Recently you asked me a serious question about my infertility and instead of giving you a straight answer I gave you the easy one, I told you that I handle it "with tears" and then tried to brush off your questions by saying stupid things so that you would leave me alone.
Your question was a serious one and it deserves a serious answer.
Please forgive me for not giving you the answer you deserve.
When I told you I handle it "with tears" this is what I meant:
I don't touch pregnant women, it's too painful. I rarely hold newborns, it breaks my heart. When teens, drug addicts, and others who don't treat their kids well get pregnant I throw my hands up in the air and scream at God: "Why them and not me?"
Then, at night, when my husband is snoring I cry.
I'm not as angry at God for my empty womb as I once was. I've cried those angry tears enough nights. I realized that what I needed to do was grieve.
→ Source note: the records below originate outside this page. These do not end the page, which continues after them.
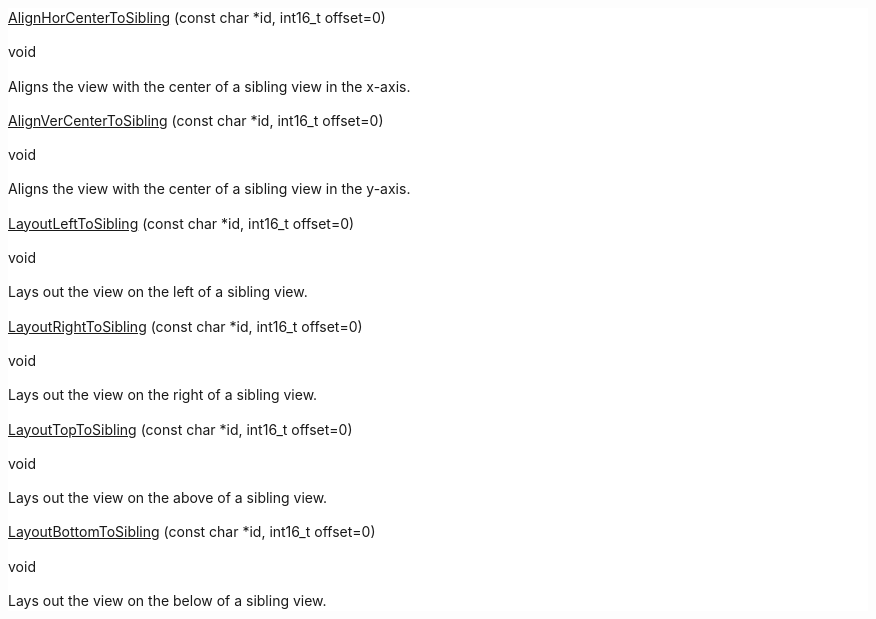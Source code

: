 <tr id="row880764682093534"><td class="cellrowborder" valign="top" width="50%" headers="mcps1.1.3.1.1 "><p id="p780278426093534"><a name="p780278426093534"></a><a name="p780278426093534"></a><a href="graphic.md#gac23776dbc2fce7ff30d57438abfa5230">AlignHorCenterToSibling</a> (const char *id, int16_t offset=0)</p>
</td>
<td class="cellrowborder" valign="top" width="50%" headers="mcps1.1.3.1.2 "><p id="p1799955080093534"><a name="p1799955080093534"></a><a name="p1799955080093534"></a>void </p>
<p id="p360179813093534"><a name="p360179813093534"></a><a name="p360179813093534"></a>Aligns the view with the center of a sibling view in the x-axis. </p>
</td>
</tr>
<tr id="row1396663574093534"><td class="cellrowborder" valign="top" width="50%" headers="mcps1.1.3.1.1 "><p id="p1058506272093534"><a name="p1058506272093534"></a><a name="p1058506272093534"></a><a href="graphic.md#gad3caa27aa0cb73ec4656e7d23aa222de">AlignVerCenterToSibling</a> (const char *id, int16_t offset=0)</p>
</td>
<td class="cellrowborder" valign="top" width="50%" headers="mcps1.1.3.1.2 "><p id="p1703618273093534"><a name="p1703618273093534"></a><a name="p1703618273093534"></a>void </p>
<p id="p160571008093534"><a name="p160571008093534"></a><a name="p160571008093534"></a>Aligns the view with the center of a sibling view in the y-axis. </p>
</td>
</tr>
<tr id="row2110354718093534"><td class="cellrowborder" valign="top" width="50%" headers="mcps1.1.3.1.1 "><p id="p1744653270093534"><a name="p1744653270093534"></a><a name="p1744653270093534"></a><a href="graphic.md#ga58f1a34a943c4492970f901d63bbc3d8">LayoutLeftToSibling</a> (const char *id, int16_t offset=0)</p>
</td>
<td class="cellrowborder" valign="top" width="50%" headers="mcps1.1.3.1.2 "><p id="p2051340179093534"><a name="p2051340179093534"></a><a name="p2051340179093534"></a>void </p>
<p id="p1575377528093534"><a name="p1575377528093534"></a><a name="p1575377528093534"></a>Lays out the view on the left of a sibling view. </p>
</td>
</tr>
<tr id="row379808237093534"><td class="cellrowborder" valign="top" width="50%" headers="mcps1.1.3.1.1 "><p id="p2097244554093534"><a name="p2097244554093534"></a><a name="p2097244554093534"></a><a href="graphic.md#gac4cd64de5291759add164825a323a0d6">LayoutRightToSibling</a> (const char *id, int16_t offset=0)</p>
</td>
<td class="cellrowborder" valign="top" width="50%" headers="mcps1.1.3.1.2 "><p id="p843965919093534"><a name="p843965919093534"></a><a name="p843965919093534"></a>void </p>
<p id="p1337820950093534"><a name="p1337820950093534"></a><a name="p1337820950093534"></a>Lays out the view on the right of a sibling view. </p>
</td>
</tr>
<tr id="row1147930721093534"><td class="cellrowborder" valign="top" width="50%" headers="mcps1.1.3.1.1 "><p id="p1507108244093534"><a name="p1507108244093534"></a><a name="p1507108244093534"></a><a href="graphic.md#gaaa8385807e3a9bea46f8dcc326252a70">LayoutTopToSibling</a> (const char *id, int16_t offset=0)</p>
</td>
<td class="cellrowborder" valign="top" width="50%" headers="mcps1.1.3.1.2 "><p id="p837330039093534"><a name="p837330039093534"></a><a name="p837330039093534"></a>void </p>
<p id="p553167642093534"><a name="p553167642093534"></a><a name="p553167642093534"></a>Lays out the view on the above of a sibling view. </p>
</td>
</tr>
<tr id="row868176605093534"><td class="cellrowborder" valign="top" width="50%" headers="mcps1.1.3.1.1 "><p id="p1031024745093534"><a name="p1031024745093534"></a><a name="p1031024745093534"></a><a href="graphic.md#gaa23a68e8ef0fb13b362218e71cf67ace">LayoutBottomToSibling</a> (const char *id, int16_t offset=0)</p>
</td>
<td class="cellrowborder" valign="top" width="50%" headers="mcps1.1.3.1.2 "><p id="p1778196297093534"><a name="p1778196297093534"></a><a name="p1778196297093534"></a>void </p>
<p id="p256255711093534"><a name="p256255711093534"></a><a name="p256255711093534"></a>Lays out the view on the below of a sibling view. </p>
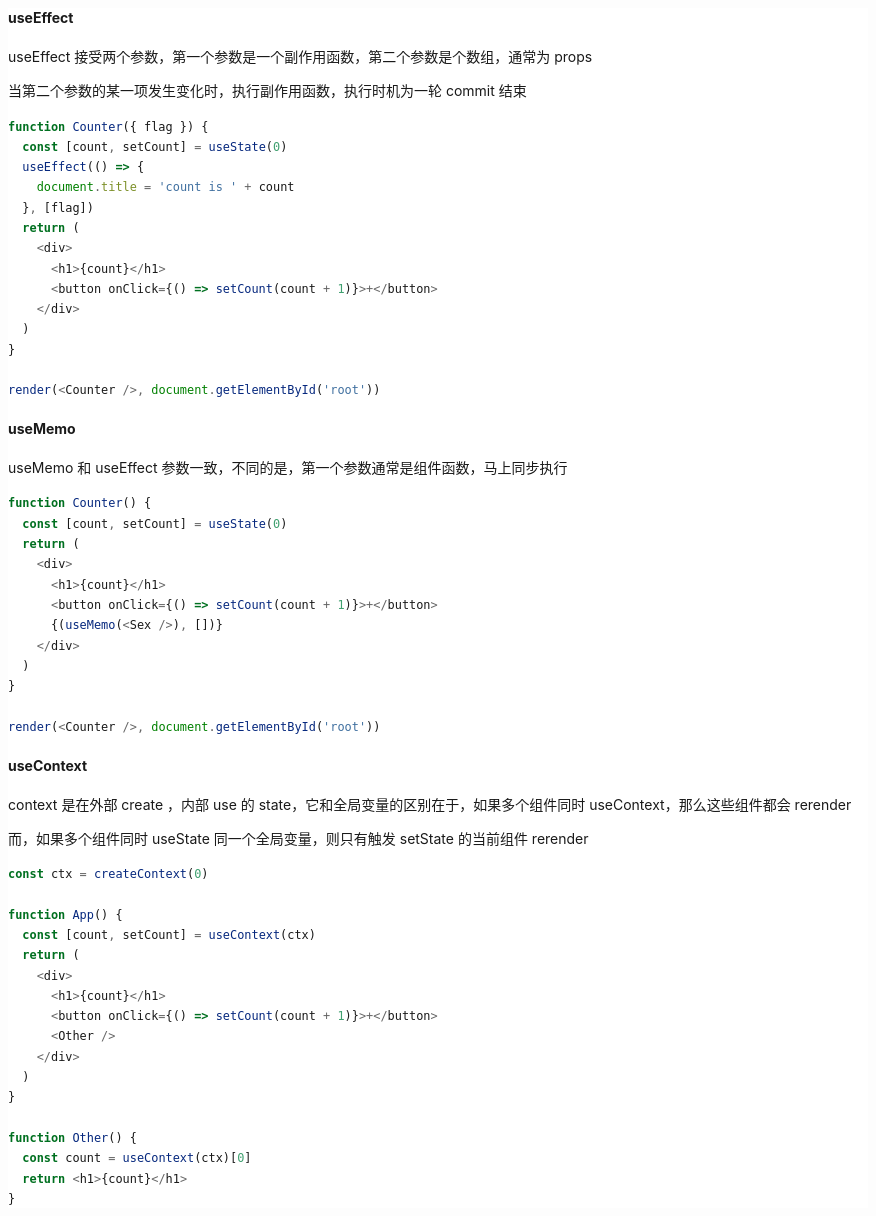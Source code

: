 #### useEffect

useEffect 接受两个参数，第一个参数是一个副作用函数，第二个参数是个数组，通常为 props

当第二个参数的某一项发生变化时，执行副作用函数，执行时机为一轮 commit 结束

```js
function Counter({ flag }) {
  const [count, setCount] = useState(0)
  useEffect(() => {
    document.title = 'count is ' + count
  }, [flag])
  return (
    <div>
      <h1>{count}</h1>
      <button onClick={() => setCount(count + 1)}>+</button>
    </div>
  )
}

render(<Counter />, document.getElementById('root'))
```

#### useMemo

useMemo 和 useEffect 参数一致，不同的是，第一个参数通常是组件函数，马上同步执行

```js
function Counter() {
  const [count, setCount] = useState(0)
  return (
    <div>
      <h1>{count}</h1>
      <button onClick={() => setCount(count + 1)}>+</button>
      {(useMemo(<Sex />), [])}
    </div>
  )
}

render(<Counter />, document.getElementById('root'))
```

#### useContext

context 是在外部 create ，内部 use 的 state，它和全局变量的区别在于，如果多个组件同时 useContext，那么这些组件都会 rerender

而，如果多个组件同时 useState 同一个全局变量，则只有触发 setState 的当前组件 rerender

```js
const ctx = createContext(0)

function App() {
  const [count, setCount] = useContext(ctx)
  return (
    <div>
      <h1>{count}</h1>
      <button onClick={() => setCount(count + 1)}>+</button>
      <Other />
    </div>
  )
}

function Other() {
  const count = useContext(ctx)[0]
  return <h1>{count}</h1>
}
```
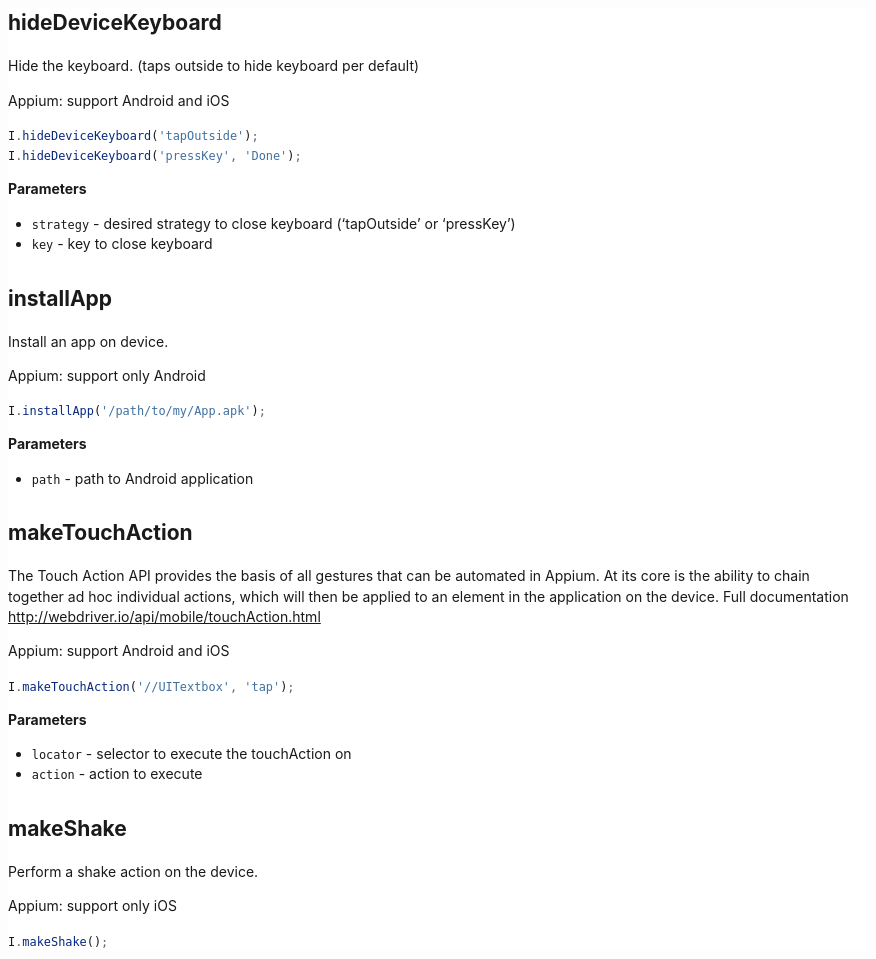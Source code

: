 ## hideDeviceKeyboard

Hide the keyboard. (taps outside to hide keyboard per default)

Appium: support Android and iOS

```js
I.hideDeviceKeyboard('tapOutside');
I.hideDeviceKeyboard('pressKey', 'Done');
```

**Parameters**

-   `strategy` - desired strategy to close keyboard (‘tapOutside’ or ‘pressKey’)
-   `key` - key to close keyboard

## installApp

Install an app on device.

Appium: support only Android

```js
I.installApp('/path/to/my/App.apk');
```

**Parameters**

-   `path` - path to Android application

## makeTouchAction

The Touch Action API provides the basis of all gestures that can be automated in Appium. At its core is the ability to chain together ad hoc individual actions, which will then be applied to an element in the application on the device.
Full documentation http://webdriver.io/api/mobile/touchAction.html

Appium: support Android and iOS

```js
I.makeTouchAction('//UITextbox', 'tap');
```

**Parameters**

-   `locator` - selector to execute the touchAction on
-   `action` - action to execute

## makeShake

Perform a shake action on the device.

Appium: support only iOS

```js
I.makeShake();
```
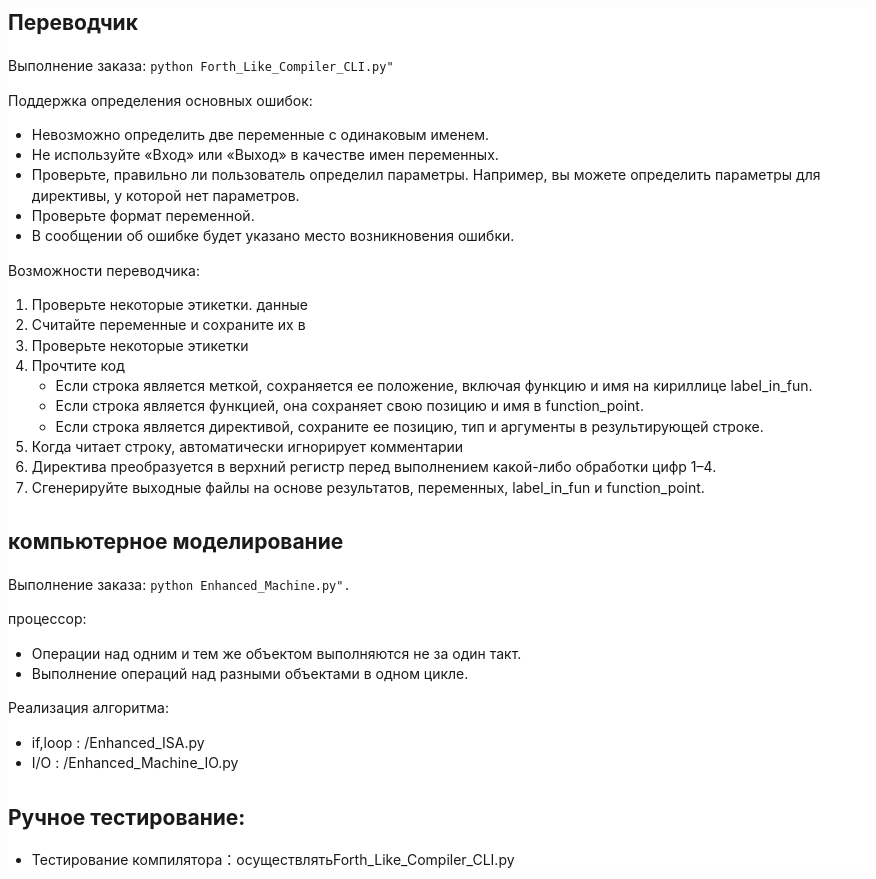
## Переводчик

Выполнение заказа: `python Forth_Like_Compiler_CLI.py"`

Поддержка определения основных ошибок:

* Невозможно определить две переменные с одинаковым именем.
* Не используйте «Вход» или «Выход» в качестве имен переменных.
* Проверьте, правильно ли пользователь определил параметры. Например, вы можете определить параметры для директивы, у которой нет параметров.
* Проверьте формат переменной.
* В сообщении об ошибке будет указано место возникновения ошибки.

Возможности переводчика:

1. Проверьте некоторые этикетки. данные
2. Считайте переменные и сохраните их в
3. Проверьте некоторые этикетки
4. Прочтите код
    * Если строка является меткой, сохраняется ее положение, включая функцию и имя на кириллице label_in_fun.
    * Если строка является функцией, она сохраняет свою позицию и имя в function_point.
    * Если строка является директивой, сохраните ее позицию, тип и аргументы в результирующей строке.
5. Когда читает строку, автоматически игнорирует комментарии
6. Директива преобразуется в верхний регистр перед выполнением какой-либо обработки цифр 1–4.
7. Сгенерируйте выходные файлы на основе результатов, переменных, label_in_fun и function_point.

## компьютерное моделирование

Выполнение заказа: `python Enhanced_Machine.py".`

процессор:

* Операции над одним и тем же объектом выполняются не за один такт.
* Выполнение операций над разными объектами в одном цикле.

Реализация алгоритма:
* if,loop  : /Enhanced_ISA.py
* I/O      : /Enhanced_Machine_IO.py


## Ручное тестирование:

* Тестирование компилятора：осуществлятьForth_Like_Compiler_CLI.py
Now when I cry after one of my friends get pregnant I cry for my babies never born. For those brilliant blue eyes of my husband I will never see in our own child, for my Grandfather's smile reborn, or my bushy eyebrows on a little toddler's face. I grieve for my husband and I, who will never experience the unique joy of looking at their offspring and proudly saying: "That right there, that goofy walk, it's in his blood, it comes from me." I grieve as if they had been born and tragically passed away.
Friend, the pain you feel about your empty womb, I doubt it will go away. If it does I suspect it will take years. Even if you adopt, you may still feel this pain. I know this, because even though I have a son, I still mourn my empty womb.
He is my delight and joy and I would never trade him for the world, but a part of me still wishes.
Wishes to feel that first kick, to know what it is like to bring life into this world, and wishes to create a little person: a little bit of me and a little bit of him.
God is good and He knows our pain. He is the only thing that gets me through my grief when it creeps up on me in the night. I cry and I pray and I thank Him for what I do have. For Stomper, for Honey Bee, for the teens who come to visit, for Our Sweetie, for the children I am able to mother because my broken heart is open.